Secondly is the conduct of parties. Assuming for the purposes of argument that Mr. Wekesa acted inadvertently as he and Surani allege in their Affidavits, one may still ask few questions one of which is that the first two Affidavits were sworn on 14th October and 25th October 1999. On 15th October 1999, Mr. Rebello and Mr. Wekesa appeared in court (only one day after the first affidavit of Surani had been “inadvertently” sworn before Wekesa). They appeared for another application which was by the Plaintiff/Respondent. On 22nd October 1999, the two again appeared in court for their respective clients. On 25. 10. 1999, the day the second Surani’s affidavit was sworn before Wekesa, the same two learned counsels did appear again in court.
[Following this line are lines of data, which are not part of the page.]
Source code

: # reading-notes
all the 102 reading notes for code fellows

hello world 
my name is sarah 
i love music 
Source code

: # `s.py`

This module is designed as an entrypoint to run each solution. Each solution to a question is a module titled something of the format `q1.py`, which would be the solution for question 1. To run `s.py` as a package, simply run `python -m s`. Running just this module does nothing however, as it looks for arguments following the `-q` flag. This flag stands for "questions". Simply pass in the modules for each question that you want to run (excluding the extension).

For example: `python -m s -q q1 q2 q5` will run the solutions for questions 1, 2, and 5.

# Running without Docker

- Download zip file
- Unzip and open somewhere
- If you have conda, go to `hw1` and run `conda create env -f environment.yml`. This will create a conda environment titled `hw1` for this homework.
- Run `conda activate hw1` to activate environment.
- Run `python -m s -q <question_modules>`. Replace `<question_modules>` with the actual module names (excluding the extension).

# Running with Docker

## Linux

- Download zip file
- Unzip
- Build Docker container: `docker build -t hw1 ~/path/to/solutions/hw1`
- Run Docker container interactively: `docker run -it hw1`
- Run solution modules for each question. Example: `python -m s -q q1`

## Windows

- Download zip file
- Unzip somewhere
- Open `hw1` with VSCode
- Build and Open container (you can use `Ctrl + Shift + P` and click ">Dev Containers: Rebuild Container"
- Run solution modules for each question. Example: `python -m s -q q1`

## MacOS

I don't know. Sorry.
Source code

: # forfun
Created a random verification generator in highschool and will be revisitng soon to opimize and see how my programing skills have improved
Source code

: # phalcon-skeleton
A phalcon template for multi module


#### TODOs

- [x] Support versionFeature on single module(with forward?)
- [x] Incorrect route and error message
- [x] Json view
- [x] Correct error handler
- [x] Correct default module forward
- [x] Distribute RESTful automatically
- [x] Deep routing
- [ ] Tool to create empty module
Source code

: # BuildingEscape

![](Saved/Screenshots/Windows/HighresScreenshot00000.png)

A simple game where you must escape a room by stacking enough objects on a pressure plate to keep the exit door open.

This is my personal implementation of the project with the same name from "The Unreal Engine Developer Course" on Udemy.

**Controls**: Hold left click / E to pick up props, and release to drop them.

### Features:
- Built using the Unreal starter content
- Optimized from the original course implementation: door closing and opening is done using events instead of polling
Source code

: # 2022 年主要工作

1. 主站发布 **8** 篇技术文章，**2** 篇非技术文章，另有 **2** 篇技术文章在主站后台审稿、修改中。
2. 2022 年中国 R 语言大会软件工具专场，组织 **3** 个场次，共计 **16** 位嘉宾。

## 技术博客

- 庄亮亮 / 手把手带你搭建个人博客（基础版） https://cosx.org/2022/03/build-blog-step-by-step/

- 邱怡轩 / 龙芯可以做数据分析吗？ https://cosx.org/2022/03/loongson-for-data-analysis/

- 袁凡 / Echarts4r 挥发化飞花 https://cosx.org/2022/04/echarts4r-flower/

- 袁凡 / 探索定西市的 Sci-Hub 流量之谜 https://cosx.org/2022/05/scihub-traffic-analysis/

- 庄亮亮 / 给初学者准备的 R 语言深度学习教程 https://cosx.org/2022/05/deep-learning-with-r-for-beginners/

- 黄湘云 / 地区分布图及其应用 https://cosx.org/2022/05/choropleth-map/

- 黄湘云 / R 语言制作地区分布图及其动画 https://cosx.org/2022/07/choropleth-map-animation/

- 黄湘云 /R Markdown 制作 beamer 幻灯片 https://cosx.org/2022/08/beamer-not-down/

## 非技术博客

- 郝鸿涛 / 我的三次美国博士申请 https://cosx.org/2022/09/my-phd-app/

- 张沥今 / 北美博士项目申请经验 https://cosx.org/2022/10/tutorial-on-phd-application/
On 26th October 1999, Mr. Wekesa appeared in court and held Mr. Rebello’s brief. On 1. 11. 99, Mr. Rebello and Mr. Wekesa did appear in court and Mr. Wekesa addressed the court after Mr. Rebello. They also appeared on 9. 11. 99 and lastly on 15. 11. 99. That being the case can he still claim it was through inadvertence that he did commission the oath sworn on 24th November 1999. Surely that was deliberately done. Further, all this time upto 24th January 2000 when this matter was discovered, why could not the Applicant and its Advocate come out clean and tell the court of the serious errors which had to be discovered only at the hearing of the application. It is now trite law that he who comes to equity must do so with clean hands and that equity does not aid the indolent.

From the above, it must by now have been clear that I cannot exercise my discretion to grant leave to the First Defendant/Applicant to file the three affidavits of Nazir Ismail Surani sworn on 11th March 2000 replacing the offending Affidavits and that limb of the application is dismissed.

I now turn to the second category of the Affidavits. These are the Affidavits of Nazir Suranis sworn on 8th February 2000, together with affidavit of Dr. Justin Erimu Oluka sworn on 8th February 2000 and a new affidavit made by Karim Ismail Surani on 11th March 2000 and affidavit of Wanyonyi Wekesa sworn on 8th February 2000. Three of these affidavits i.e. Affidavits sworn by Nazir Surani on 8th February 2000, sworn by Justin Erimu Oluka on 8th 2000 and that sworn by Wekesa on 8th February 2000 were all filed on 9th February 2000 without leave of the court. I have perused fully the affidavits in support of the application sworn by Wekesa and Nazir Ismail Surani. It seems to me that these affidavits are sought to be filed so as to correct some mistakes earlier on made in the affidavits of Oluka (which I have already rejected) and a new Affidavit of second Defendant with regard to a recent event that was an acquittal of an accused person in prosecution by Kenya Bureau of Standards. No reason has been given as to why the affidavits sworn on 8th February 2000 were filed without leave of the court. Further as I had stated hereinabove the hearing of the application dated 13th March 2000 was almost being completed when the problem in respect of the mistake in Oluka’s affidavit was discovered and when the error on the earlier affidavits was also discovered. The learned counsel for the Applicant had addressed me in chief and the learned counsel for the Respondent/Plaintiff was almost finalising his address to me. In my mind it would be prejudicial to the Respondent to allow the First Defendant to introduce these affidavits at this stage of the case and it would mean no end to the application as the Respondent would need to file affidavits in reply to the same as well.

Justice must be done to all parties to a suit and it would be unfair to allow the Applicant to do what may be in a way opening its case afresh.

Further it was wrong for the Applicant to file these three affidavits without leave of the court and now seek to have the court stamp that irregularity and make it valid. I would not do so. This limb is also dismissed. If the Respondent is acting in disobedience of court orders the Applicant knows only too well what action to take in such circumstances.

For the above reasons, application dated 13th March 2000 is dismissed in its entirety. Costs to the Respondent/Plaintiff. Orders accordingly.

Dated at Nairobi this 16th day of January 2002.